今日のネタは、宅建試験の過去問解説。令和6年度の問5です。(独自解説のため誤解説の場合はご容赦ください。)
【問 5】 履行遅滞に関する次の記述のうち、民法の規定及び判例によれば、正しいものはどれか。
- 不法行為の加害者は、不法行為に基づく損害賠償債務について、履行の請求を受けた時から遅滞の責任を負う。
- 善意の受益者は、その不当利得返還債務について、履行の請求を受けた時から遅滞の責任を負う。
- 請負人の報酬債権に対して、注文者がこれと同時履行の関係にある目的物の瑕疵修補に代わる損害賠償債務を自働債券とする相殺の意思表示をした場合、注文者は、請負人に対する相殺後の報酬残債務について、当該残債務の履行の請求を受けた時から遅滞の責任を負う。
- 債務の履行について不確定期限があるときは、債務者は、その期限の到来したことを知った後に履行の請求を受けた時から遅滞の責任を負う。
解説 民法(履行遅滞)
- × 誤り。「履行の請求を受けた時から」部分が誤りで、正しくは「不法行為をによる損害の発生と同時に」です。本肢は難問。 民法条文に規定がなく、最高裁判例(昭和37.9.4)で「不法行為に基づく損害賠償債務は、なんらの催告を要することなく、損害の発生と同時に遅滞に陥るものと解すべきである。」とされています。
- ◯ 正しい。善意の受益者(受益したことを知らない人)なので、履行の請求を受けた時から遅滞の責任を負います。 民法第703条(不当利得の返還義務):法律上の原因なく他人の財産又は労務によって利益を受け、そのために他人に損失を及ぼした者(受益者)は、その利益の存する限度において、これを返還する義務を負う。
- × 誤り。「履行の請求を受けた時から」部分が誤りで、正しくは「相殺の意思表示をした日の翌日から」です。
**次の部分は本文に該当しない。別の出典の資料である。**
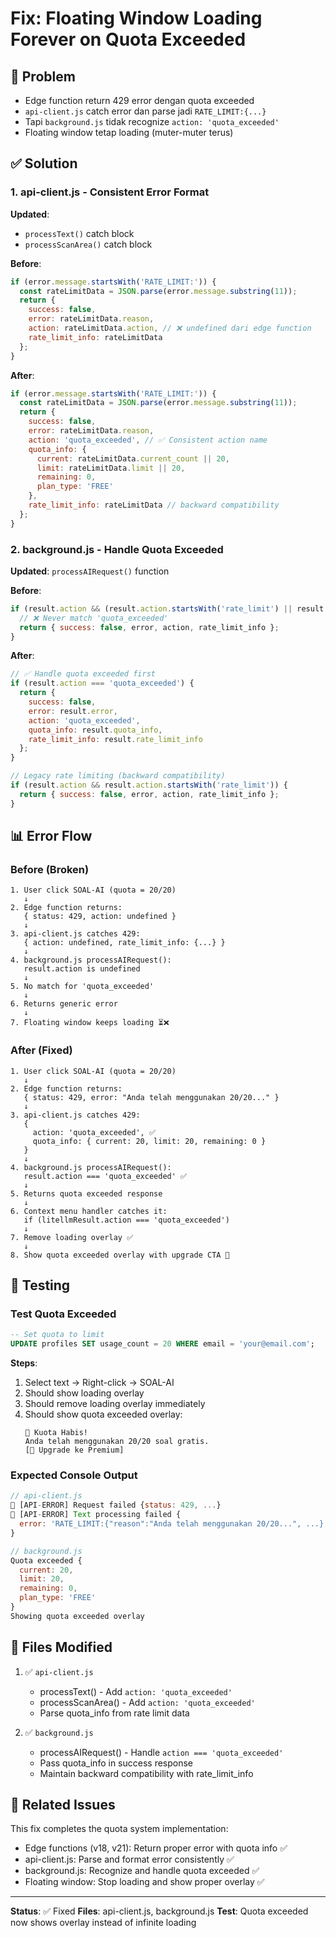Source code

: # Fix: Floating Window Loading Forever on Quota Exceeded

## 🐛 Problem
- Edge function return 429 error dengan quota exceeded
- `api-client.js` catch error dan parse jadi `RATE_LIMIT:{...}`
- Tapi `background.js` tidak recognize `action: 'quota_exceeded'`
- Floating window tetap loading (muter-muter terus)

## ✅ Solution

### 1. api-client.js - Consistent Error Format
**Updated**:
- `processText()` catch block
- `processScanArea()` catch block

**Before**:
```javascript
if (error.message.startsWith('RATE_LIMIT:')) {
  const rateLimitData = JSON.parse(error.message.substring(11));
  return {
    success: false,
    error: rateLimitData.reason,
    action: rateLimitData.action, // ❌ undefined dari edge function
    rate_limit_info: rateLimitData
  };
}
```

**After**:
```javascript
if (error.message.startsWith('RATE_LIMIT:')) {
  const rateLimitData = JSON.parse(error.message.substring(11));
  return {
    success: false,
    error: rateLimitData.reason,
    action: 'quota_exceeded', // ✅ Consistent action name
    quota_info: {
      current: rateLimitData.current_count || 20,
      limit: rateLimitData.limit || 20,
      remaining: 0,
      plan_type: 'FREE'
    },
    rate_limit_info: rateLimitData // backward compatibility
  };
}
```

### 2. background.js - Handle Quota Exceeded
**Updated**: `processAIRequest()` function

**Before**:
```javascript
if (result.action && (result.action.startsWith('rate_limit') || result.action === 'rate_limit')) {
  // ❌ Never match 'quota_exceeded'
  return { success: false, error, action, rate_limit_info };
}
```

**After**:
```javascript
// ✅ Handle quota exceeded first
if (result.action === 'quota_exceeded') {
  return {
    success: false,
    error: result.error,
    action: 'quota_exceeded',
    quota_info: result.quota_info,
    rate_limit_info: result.rate_limit_info
  };
}

// Legacy rate limiting (backward compatibility)
if (result.action && result.action.startsWith('rate_limit')) {
  return { success: false, error, action, rate_limit_info };
}
```

## 📊 Error Flow

### Before (Broken)
```
1. User click SOAL-AI (quota = 20/20)
   ↓
2. Edge function returns:
   { status: 429, action: undefined }
   ↓
3. api-client.js catches 429:
   { action: undefined, rate_limit_info: {...} }
   ↓
4. background.js processAIRequest():
   result.action is undefined
   ↓
5. No match for 'quota_exceeded'
   ↓
6. Returns generic error
   ↓
7. Floating window keeps loading ⏳❌
```

### After (Fixed)
```
1. User click SOAL-AI (quota = 20/20)
   ↓
2. Edge function returns:
   { status: 429, error: "Anda telah menggunakan 20/20..." }
   ↓
3. api-client.js catches 429:
   { 
     action: 'quota_exceeded', ✅
     quota_info: { current: 20, limit: 20, remaining: 0 }
   }
   ↓
4. background.js processAIRequest():
   result.action === 'quota_exceeded' ✅
   ↓
5. Returns quota exceeded response
   ↓
6. Context menu handler catches it:
   if (litellmResult.action === 'quota_exceeded')
   ↓
7. Remove loading overlay ✅
   ↓
8. Show quota exceeded overlay with upgrade CTA 🚀
```

## 🧪 Testing

### Test Quota Exceeded
```sql
-- Set quota to limit
UPDATE profiles SET usage_count = 20 WHERE email = 'your@email.com';
```

**Steps**:
1. Select text → Right-click → SOAL-AI
2. Should show loading overlay
3. Should remove loading overlay immediately
4. Should show quota exceeded overlay:
   ```
   🚫 Kuota Habis!
   Anda telah menggunakan 20/20 soal gratis.
   [🚀 Upgrade ke Premium]
   ```

### Expected Console Output
```javascript
// api-client.js
🔌 [API-ERROR] Request failed {status: 429, ...}
🔌 [API-ERROR] Text processing failed {
  error: 'RATE_LIMIT:{"reason":"Anda telah menggunakan 20/20...", ...}'
}

// background.js
Quota exceeded {
  current: 20, 
  limit: 20, 
  remaining: 0, 
  plan_type: 'FREE'
}
Showing quota exceeded overlay
```

## 📝 Files Modified

1. ✅ `api-client.js`
   - processText() - Add `action: 'quota_exceeded'`
   - processScanArea() - Add `action: 'quota_exceeded'`
   - Parse quota_info from rate limit data

2. ✅ `background.js`
   - processAIRequest() - Handle `action === 'quota_exceeded'`
   - Pass quota_info in success response
   - Maintain backward compatibility with rate_limit_info

## 🔗 Related Issues

This fix completes the quota system implementation:
- Edge functions (v18, v21): Return proper error with quota info ✅
- api-client.js: Parse and format error consistently ✅
- background.js: Recognize and handle quota exceeded ✅
- Floating window: Stop loading and show proper overlay ✅

---

**Status**: ✅ Fixed
**Files**: api-client.js, background.js
**Test**: Quota exceeded now shows overlay instead of infinite loading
本肢は難問。民法条文に規定がなく、最高裁判例(平成9.7.15)で「請負人の報酬債権に対し注文者がこれと同時履行の関係にある瑕疵修補に代わる損害賠償債権を自働債権とする相殺の意思表示をした場合、注文者は、相殺後の報酬残債務について、相殺の意思表示をした日の翌日から履行遅滞による責任を負う。」とされています。
- × 誤り。ひっかけ問題「期限の到来したことを知った後に」部分が誤りです。仮にこの文章が正しければ、期限の到来したことを知らなかったら、履行の請求を受けても遅滞の責任を負わなくてよいことになってしまい、民法規定に抜け道ができてしまします。 民法第412条(履行期と履行遅滞)第2項:債務の履行について不確定期限があるときは、債務者は、その期限の到来した後に履行の請求を受けた時又はその期限の到来したことを知った時のいずれか早い時から遅滞の責任を負う。
本問は判例からの出題が含まれていて難問。正答が判らなかったとしても気にせず、次の問に進みましょう。